(RAW DATA begins)

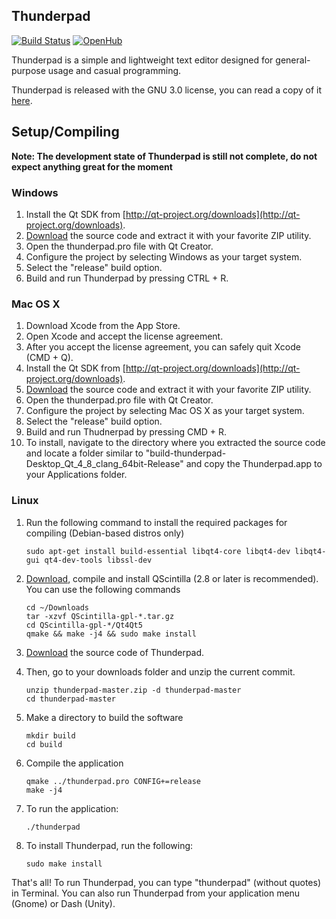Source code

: ## Thunderpad

[![Build Status](https://travis-ci.org/alex-97/Thunderpad.svg)](https://travis-ci.org/alex-97/Thunderpad)
[![OpenHub](https://www.openhub.net/p/thunderpad/widgets/project_thin_badge.gif)](http://openhub.net/p/thunderpad)
 
Thunderpad is a simple and lightweight text editor designed for general-purpose usage and casual programming. 
 
Thunderpad is released with the GNU 3.0 license, you can read a copy of it [here](http://www.gnu.org/copyleft/gpl.html).
 
## Setup/Compiling
 
 **Note: The development state of Thunderpad is still not complete, do not expect anything great for the moment**
 
### Windows
 
 1. Install the Qt SDK from [http://qt-project.org/downloads](http://qt-project.org/downloads).
 2. [Download](https://github.com/alex-97/thunderpad/archive/master.zip) the source code and extract it with your favorite ZIP utility.
 3. Open the thunderpad.pro file with Qt Creator.
 4. Configure the project by selecting Windows as your target system.
 5. Select the "release" build option.
 5. Build and run Thunderpad by pressing CTRL + R.
 
### Mac OS X
 
 1. Download Xcode from the App Store.
 2. Open Xcode and accept the license agreement.
 3. After you accept the license agreement, you can safely quit Xcode (CMD + Q).
 4. Install the Qt SDK from [http://qt-project.org/downloads](http://qt-project.org/downloads).
 5. [Download](https://github.com/alex-97/thunderpad/archive/master.zip) the source code and extract it with your favorite ZIP utility.
 6. Open the thunderpad.pro file with Qt Creator.
 7. Configure the project by selecting Mac OS X as your target system.
 8. Select the "release" build option.
 9. Build and run Thudnerpad by pressing CMD + R.
 10. To install, navigate to the directory where you extracted the source code and locate a folder similar to "build-thunderpad-Desktop_Qt_4_8_clang_64bit-Release" and copy the Thunderpad.app to your Applications folder.
 
### Linux
 
 1. Run the following command to install the required packages for compiling (Debian-based distros only)
 
        sudo apt-get install build-essential libqt4-core libqt4-dev libqt4-gui qt4-dev-tools libssl-dev
 
 2. [Download](http://www.riverbankcomputing.com/software/qscintilla/download), compile and install QScintilla (2.8 or later is recommended). You can use the following commands
 
        cd ~/Downloads
        tar -xzvf QScintilla-gpl-*.tar.gz
        cd QScintilla-gpl-*/Qt4Qt5
        qmake && make -j4 && sudo make install
 
 
 3. [Download](https://github.com/alex-97/thunderpad/archive/master.zip) the source code of Thunderpad. 
 
 4. Then, go to your downloads folder and unzip the current commit.
 
        unzip thunderpad-master.zip -d thunderpad-master
        cd thunderpad-master
 
 5. Make a directory to build the software
 
        mkdir build
        cd build
 
 6. Compile the application
 
        qmake ../thunderpad.pro CONFIG+=release
        make -j4
 
 6. To run the application:
 
        ./thunderpad
 
 7. To install Thunderpad, run the following:
 
        sudo make install
 
 
 That's all! To run Thunderpad, you can type "thunderpad" (without quotes) in Terminal. You can also run Thunderpad from your application menu (Gnome) or Dash (Unity).
 
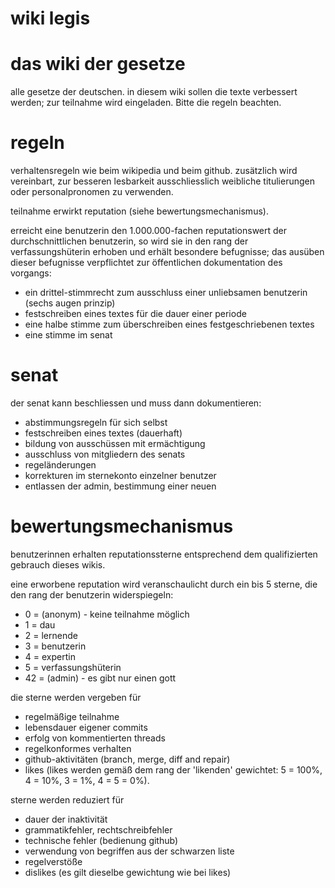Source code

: # wiki legis

# das wiki der gesetze

alle gesetze der deutschen. in diesem wiki sollen die texte verbessert werden; zur teilnahme wird eingeladen. Bitte die regeln beachten.

# regeln
verhaltensregeln wie beim wikipedia und beim github. zusätzlich wird vereinbart, zur besseren lesbarkeit ausschliesslich weibliche titulierungen oder personalpronomen zu verwenden.

teilnahme erwirkt reputation (siehe bewertungsmechanismus).

erreicht eine benutzerin den 1.000.000-fachen reputationswert der durchschnittlichen benutzerin, so wird sie in den rang der verfassungshüterin erhoben und erhält besondere befugnisse; das ausüben dieser befugnisse verpflichtet zur öffentlichen dokumentation des vorgangs:

- ein drittel-stimmrecht zum ausschluss einer unliebsamen benutzerin (sechs augen prinzip)
- festschreiben eines textes für die dauer einer periode
- eine halbe stimme zum überschreiben eines festgeschriebenen textes
- eine stimme im senat

# senat

der senat kann beschliessen und muss dann dokumentieren:

- abstimmungsregeln für sich selbst
- festschreiben eines textes (dauerhaft)
- bildung von ausschüssen mit ermächtigung
- ausschluss von mitgliedern des senats
- regeländerungen
- korrekturen im sternekonto einzelner benutzer
- entlassen der admin, bestimmung einer neuen

# bewertungsmechanismus

benutzerinnen erhalten reputationssterne entsprechend dem qualifizierten gebrauch dieses wikis.

eine erworbene reputation wird veranschaulicht durch ein bis 5 sterne, die den rang der benutzerin widerspiegeln:

- 0 = (anonym) - keine teilnahme möglich
- 1 = dau
- 2 = lernende
- 3 = benutzerin
- 4 = expertin
- 5 = verfassungshüterin
- 42 = (admin) - es gibt nur einen gott

die sterne werden vergeben für
- regelmäßige teilnahme
- lebensdauer eigener commits
- erfolg von kommentierten threads
- regelkonformes verhalten
- github-aktivitäten (branch, merge, diff and repair)
- likes (likes werden gemäß dem rang der 'likenden' gewichtet: 5 = 100%, 4 = 10%, 3 = 1%, 4 = 5 = 0%).

sterne werden reduziert für
- dauer der inaktivität
- grammatikfehler, rechtschreibfehler
- technische fehler (bedienung github)
- verwendung von begriffen aus der schwarzen liste
- regelverstöße
- dislikes (es gilt dieselbe gewichtung wie bei likes)
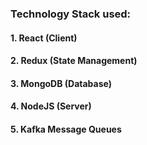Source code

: ### Technology Stack used:
#### 1. React (Client)
#### 2. Redux (State Management)
#### 3. MongoDB (Database)
#### 4. NodeJS (Server)
#### 5. Kafka Message Queues
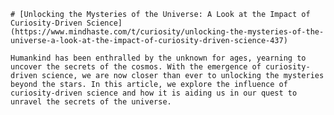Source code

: 
    # [Unlocking the Mysteries of the Universe: A Look at the Impact of Curiosity-Driven Science](https://www.mindhaste.com/t/curiosity/unlocking-the-mysteries-of-the-universe-a-look-at-the-impact-of-curiosity-driven-science-437)

    Humankind has been enthralled by the unknown for ages, yearning to uncover the secrets of the cosmos. With the emergence of curiosity-driven science, we are now closer than ever to unlocking the mysteries beyond the stars. In this article, we explore the influence of curiosity-driven science and how it is aiding us in our quest to unravel the secrets of the universe.
    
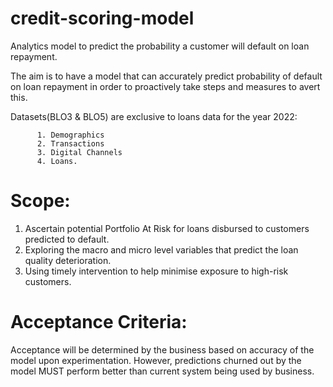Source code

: # credit-scoring-model
Analytics model to predict the probability a customer will default on loan repayment.

The aim is to have a model that can accurately predict probability of default on loan repayment in order to proactively take steps and measures to avert this.

Datasets(BLO3 & BLO5) are exclusive to loans data for the year 2022:

          1. Demographics
          2. Transactions
          3. Digital Channels
          4. Loans.
          
# Scope:
1. Ascertain potential Portfolio At Risk for loans disbursed to customers predicted to default.
2. Exploring the macro and micro level variables that predict the loan quality deterioration.
3. Using timely intervention to help minimise exposure to high-risk customers.

# Acceptance Criteria:
Acceptance will be determined by the business based on accuracy of the model upon experimentation. However, predictions churned out by the model MUST perform better than current system being used by business.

(RAW DATA ends)

# WHAT YOU ARE ASKED TO DO:
Read through the data and copy every line where "master" shows up.

# EXERCISE RESULT:
 2. [Download](https://github.com/alex-97/thunderpad/archive/master.zip) the source code and extract it with your favorite ZIP utility.
 5. [Download](https://github.com/alex-97/thunderpad/archive/master.zip) the source code and extract it with your favorite ZIP utility.
 3. [Download](https://github.com/alex-97/thunderpad/archive/master.zip) the source code of Thunderpad. 
        unzip thunderpad-master.zip -d thunderpad-master
        cd thunderpad-master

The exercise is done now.